We'd like to submit a formal moving patch applied to staging tree
for 5.4, before that we'd like to hear if there are some ACKs,
suggestions or NAKs, objections of EROFS. Therefore, we can improve
it in this round or rethink about the whole thing.

As related materials mentioned [1] [2], the goal of EROFS is to
save extra storage space with guaranteed end-to-end performance
for read-only files, which has better performance over exist Linux
compression filesystems based on fixed-sized output compression
and inplace decompression. It even has better performance in
a large compression ratio range compared with generic uncompressed
filesystems with proper CPU-storage combinations. And we think this
direction is correct and a dedicated kernel team is continuously /
actively working on improving it, enough testers and beta / end
users using it.

EROFS has been applied to almost all in-service HUAWEI smartphones
(Yes, the number is still increasing by time) and it seems like
a success. It can be used in more wider scenarios. We think it's
useful for Linux / Android OS community and it's the time moving
out of staging.

In order to get started, latest stable mkfs.erofs is available at

git://git.kernel.org/pub/scm/linux/kernel/git/xiang/erofs-utils.git -b dev

with README in the repository.

We are still tuning sequential read performance for ultra-fast
speed NVME SSDs like Samsung 970PRO, but at least now you can
try on your PC with some data with proper compression ratio,
the latest Linux kernel, USB stick for convenience sake and
a not very old-fashioned CPU. There are also benchmarks available
in the above materials mentioned.

EROFS is a self-contained filesystem driver. Although there are
still some TODOs to be more generic, we will actively keep on
developping / tuning EROFS with the evolution of Linux kernel
as the other in-kernel filesystems.

As I mentioned before in LSF/MM 2019, in the future, we'd like
to generalize the decompression engine into a library for other
fses to use after the whole system is mature like fscrypt.
However, such metadata should be designed respectively for
each fs, and synchronous metadata read cost will be larger
than EROFS because of those ondisk limitation. Therefore EROFS
is still a better choice for read-only scenarios.

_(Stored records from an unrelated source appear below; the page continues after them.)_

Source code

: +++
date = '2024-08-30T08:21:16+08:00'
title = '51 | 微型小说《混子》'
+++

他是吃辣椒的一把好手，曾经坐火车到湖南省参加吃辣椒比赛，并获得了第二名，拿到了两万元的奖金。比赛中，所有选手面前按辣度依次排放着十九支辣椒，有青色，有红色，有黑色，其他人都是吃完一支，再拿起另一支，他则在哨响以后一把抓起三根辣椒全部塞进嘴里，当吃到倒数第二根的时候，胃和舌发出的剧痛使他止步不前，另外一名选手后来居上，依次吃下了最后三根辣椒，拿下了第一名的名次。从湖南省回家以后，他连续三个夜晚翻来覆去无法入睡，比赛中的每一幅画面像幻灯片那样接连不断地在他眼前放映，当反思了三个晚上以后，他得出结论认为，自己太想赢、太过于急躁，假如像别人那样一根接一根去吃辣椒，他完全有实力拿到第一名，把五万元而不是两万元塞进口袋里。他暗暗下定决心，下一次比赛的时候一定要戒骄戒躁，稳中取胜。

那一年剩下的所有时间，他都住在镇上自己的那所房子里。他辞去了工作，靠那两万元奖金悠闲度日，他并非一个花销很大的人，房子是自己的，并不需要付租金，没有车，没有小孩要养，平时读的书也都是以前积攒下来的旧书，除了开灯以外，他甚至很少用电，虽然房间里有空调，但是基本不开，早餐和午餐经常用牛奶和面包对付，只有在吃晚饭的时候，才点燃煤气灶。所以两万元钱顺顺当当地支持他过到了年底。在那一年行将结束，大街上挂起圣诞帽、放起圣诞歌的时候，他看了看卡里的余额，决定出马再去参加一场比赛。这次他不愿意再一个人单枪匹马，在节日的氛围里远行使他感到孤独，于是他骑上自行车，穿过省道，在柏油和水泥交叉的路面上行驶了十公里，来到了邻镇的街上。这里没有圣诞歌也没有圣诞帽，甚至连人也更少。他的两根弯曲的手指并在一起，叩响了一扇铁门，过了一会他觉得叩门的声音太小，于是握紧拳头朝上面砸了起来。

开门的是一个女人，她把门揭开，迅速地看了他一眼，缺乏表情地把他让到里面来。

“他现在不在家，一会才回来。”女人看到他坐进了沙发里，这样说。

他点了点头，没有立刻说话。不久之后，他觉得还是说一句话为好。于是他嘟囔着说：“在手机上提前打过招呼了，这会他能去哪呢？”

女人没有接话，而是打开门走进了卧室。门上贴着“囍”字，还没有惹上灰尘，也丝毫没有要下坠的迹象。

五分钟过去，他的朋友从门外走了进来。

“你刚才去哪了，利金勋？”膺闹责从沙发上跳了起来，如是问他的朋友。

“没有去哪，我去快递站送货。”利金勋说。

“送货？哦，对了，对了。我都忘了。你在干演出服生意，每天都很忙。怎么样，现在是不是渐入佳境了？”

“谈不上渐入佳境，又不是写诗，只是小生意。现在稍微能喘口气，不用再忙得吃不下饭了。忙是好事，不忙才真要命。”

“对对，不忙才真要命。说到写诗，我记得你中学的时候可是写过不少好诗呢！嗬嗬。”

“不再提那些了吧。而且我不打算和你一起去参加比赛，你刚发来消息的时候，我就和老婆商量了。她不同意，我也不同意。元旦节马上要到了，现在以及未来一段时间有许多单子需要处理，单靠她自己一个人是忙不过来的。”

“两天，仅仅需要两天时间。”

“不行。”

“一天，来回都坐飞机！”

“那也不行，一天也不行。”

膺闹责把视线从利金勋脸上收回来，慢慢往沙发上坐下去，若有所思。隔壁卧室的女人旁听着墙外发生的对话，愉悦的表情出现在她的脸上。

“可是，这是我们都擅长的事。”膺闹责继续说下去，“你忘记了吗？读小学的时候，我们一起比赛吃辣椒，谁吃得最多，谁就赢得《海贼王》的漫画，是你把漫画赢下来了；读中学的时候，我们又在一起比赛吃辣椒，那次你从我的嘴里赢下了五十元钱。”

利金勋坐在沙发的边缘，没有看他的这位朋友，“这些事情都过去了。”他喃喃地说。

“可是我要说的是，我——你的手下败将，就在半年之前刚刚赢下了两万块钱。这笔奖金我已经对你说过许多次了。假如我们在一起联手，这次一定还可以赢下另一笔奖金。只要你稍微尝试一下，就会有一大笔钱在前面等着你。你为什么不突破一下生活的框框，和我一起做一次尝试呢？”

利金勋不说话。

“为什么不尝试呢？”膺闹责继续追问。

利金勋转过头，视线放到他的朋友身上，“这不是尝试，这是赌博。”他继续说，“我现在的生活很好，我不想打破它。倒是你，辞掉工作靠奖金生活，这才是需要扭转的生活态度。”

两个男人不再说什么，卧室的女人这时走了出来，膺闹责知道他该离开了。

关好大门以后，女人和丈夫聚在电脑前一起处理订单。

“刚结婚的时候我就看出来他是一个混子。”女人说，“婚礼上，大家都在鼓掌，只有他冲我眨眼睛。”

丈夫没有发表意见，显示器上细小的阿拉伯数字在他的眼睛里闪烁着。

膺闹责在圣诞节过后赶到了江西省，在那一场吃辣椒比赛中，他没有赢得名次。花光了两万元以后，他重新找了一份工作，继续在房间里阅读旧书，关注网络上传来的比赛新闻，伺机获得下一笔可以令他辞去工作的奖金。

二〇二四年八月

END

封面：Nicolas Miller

EROFS is now ready for reviewing and moving, and the code is
already cleaned up as shiny floors... Please kindly take some
precious time, share your comments about EROFS and let us know
your opinion about this. It's really important for us since
generally speaking, we like to use Linux _in-tree_ stuffs rather
than lack of supported out-of-tree / orphan stuffs as well.

Thank you in advance,
Gao Xiang

[1] 
https://kccncosschn19eng.sched.com/event/Nru2/erofs-an-introduction-and-our-smartphone-practice-xiang-gao-huawei
[2] https://www.usenix.org/conference/atc19/presentation/gao

Changelog from v7:
 o keep up with the latest staging tree in addition to
   the latest staging patch:
   https://lore.kernel.org/r/20190814103705.60698-1-gaoxian...@huawei.com/
   - use EUCLEAN for fs corruption cases suggested by Pavel;
   - turn EIO into EOPNOTSUPP for unsupported on-disk format;
   - fix all misused ENOTSUPP into EOPNOTSUPP pointed out by Chao;
 o update cover letter

It can also be found in git at tag "erofs_2019-08-15" (will be shown later) at:
 https://git.kernel.org/pub/scm/linux/kernel/git/xiang/linux.git/

and the latest fs code is available at:
 
https://git.kernel.org/pub/scm/linux/kernel/git/xiang/linux.git/tree/fs/erofs?h=erofs-outofstaging

Changelog from v6:
 o keep up with the latest staging patchset
   
https://lore.kernel.org/linux-fsdevel/20190813023054.73126-1-gaoxian...@huawei.com/
   in order to fix the following cases:
   - inline erofs_inode_is_data_compressed() in erofs_fs.h;
   - remove incomplete cleancache;
   - remove all BUG_ON in EROFS.
 o Removing the file names from the comments at the top of the files
   suggested by Stephen will be applied to the real moving patch later.

Changelog from v5:
 o keep up with "[PATCH v2] staging: erofs: updates according to 
erofs-outofstaging v4"
https://lore.kernel.org/lkml/20190731155752.210602-1-gaoxian...@huawei.com/
   which mainly addresses review comments from Chao:
  - keep the marco EROFS_IO_MAX_RETRIES_NOFAIL in internal.h;
  - kill a redundant NULL check in "__stagingpage_alloc";
  - add some descriptions in document about "use_vmap";
  - rearrange erofs_vmap of "staging: erofs: kill 
CONFIG_EROFS_FS_USE_VM_MAP_RAM";

 o all changes have been merged into staging tree, which are under 
staging-testing:

https://git.kernel.org/pub/scm/linux/kernel/git/gregkh/staging.git/log/?h=staging-testing

Changelog from v4:
 o rebase on Linux 5.3-rc1;

 o keep up with "staging: erofs: updates according to erofs-outofstaging v4"
   in order to get main 

[PATCH v8 06/24] erofs: support special inode

2019-08-14 Thread Gao Xiang
This patch adds to support special inode, such as
block dev, char, socket, pipe inode.

Signed-off-by: Gao Xiang 
---
 fs/erofs/inode.c | 32 ++--
 1 file changed, 30 insertions(+), 2 deletions(-)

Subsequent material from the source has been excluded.